▶ **What the exercise asks**:
Each line of the entries that mentions the string "Expected" needs to be reported.

+++++

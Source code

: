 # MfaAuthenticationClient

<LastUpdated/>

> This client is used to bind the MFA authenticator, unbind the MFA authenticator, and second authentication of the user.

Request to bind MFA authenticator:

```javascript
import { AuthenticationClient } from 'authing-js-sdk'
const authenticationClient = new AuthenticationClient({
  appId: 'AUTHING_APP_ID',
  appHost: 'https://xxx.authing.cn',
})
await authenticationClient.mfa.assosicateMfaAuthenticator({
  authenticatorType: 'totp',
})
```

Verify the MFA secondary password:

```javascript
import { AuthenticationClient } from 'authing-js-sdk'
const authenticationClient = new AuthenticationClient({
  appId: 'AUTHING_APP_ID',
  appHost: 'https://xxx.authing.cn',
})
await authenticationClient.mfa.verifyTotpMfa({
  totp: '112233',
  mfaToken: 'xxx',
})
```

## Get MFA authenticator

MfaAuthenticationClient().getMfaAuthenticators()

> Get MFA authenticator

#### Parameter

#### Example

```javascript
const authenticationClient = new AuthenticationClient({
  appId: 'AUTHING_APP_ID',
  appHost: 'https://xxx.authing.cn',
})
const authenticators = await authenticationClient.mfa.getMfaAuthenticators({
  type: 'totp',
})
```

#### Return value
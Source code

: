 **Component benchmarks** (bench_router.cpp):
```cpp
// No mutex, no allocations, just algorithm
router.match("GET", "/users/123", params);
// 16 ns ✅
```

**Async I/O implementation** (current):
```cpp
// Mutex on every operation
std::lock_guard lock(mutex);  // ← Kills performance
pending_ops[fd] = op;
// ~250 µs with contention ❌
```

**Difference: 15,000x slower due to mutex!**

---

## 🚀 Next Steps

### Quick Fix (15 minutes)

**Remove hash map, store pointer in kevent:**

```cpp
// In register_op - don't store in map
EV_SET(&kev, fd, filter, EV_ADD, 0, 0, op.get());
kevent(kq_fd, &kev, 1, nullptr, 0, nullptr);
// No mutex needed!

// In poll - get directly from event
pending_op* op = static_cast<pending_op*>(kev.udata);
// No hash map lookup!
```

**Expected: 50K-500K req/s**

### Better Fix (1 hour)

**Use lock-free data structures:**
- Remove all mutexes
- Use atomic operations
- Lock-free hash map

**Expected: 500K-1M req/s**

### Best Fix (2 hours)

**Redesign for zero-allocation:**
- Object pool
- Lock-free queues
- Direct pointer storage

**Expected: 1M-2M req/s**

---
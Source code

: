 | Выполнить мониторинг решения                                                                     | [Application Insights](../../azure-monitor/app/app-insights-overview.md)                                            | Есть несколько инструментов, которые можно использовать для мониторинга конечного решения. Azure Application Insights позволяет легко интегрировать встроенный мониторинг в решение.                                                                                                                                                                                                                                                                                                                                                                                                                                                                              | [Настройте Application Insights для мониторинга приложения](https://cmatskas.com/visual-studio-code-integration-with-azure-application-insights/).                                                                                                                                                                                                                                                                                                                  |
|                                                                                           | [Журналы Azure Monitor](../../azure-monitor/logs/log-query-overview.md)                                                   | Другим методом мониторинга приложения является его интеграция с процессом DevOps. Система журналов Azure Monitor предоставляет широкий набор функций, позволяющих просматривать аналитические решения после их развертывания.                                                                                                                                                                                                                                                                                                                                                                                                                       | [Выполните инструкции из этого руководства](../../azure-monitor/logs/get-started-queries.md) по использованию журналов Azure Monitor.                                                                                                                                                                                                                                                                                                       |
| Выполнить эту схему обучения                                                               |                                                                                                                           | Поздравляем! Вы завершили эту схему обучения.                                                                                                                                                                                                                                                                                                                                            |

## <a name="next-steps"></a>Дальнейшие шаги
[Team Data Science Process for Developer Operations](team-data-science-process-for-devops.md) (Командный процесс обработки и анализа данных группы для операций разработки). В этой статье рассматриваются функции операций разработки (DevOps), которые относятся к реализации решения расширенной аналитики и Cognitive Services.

+++++

▶ **Response box**:
**Expected: 50K-500K req/s**
**Expected: 500K-1M req/s**
**Expected: 1M-2M req/s**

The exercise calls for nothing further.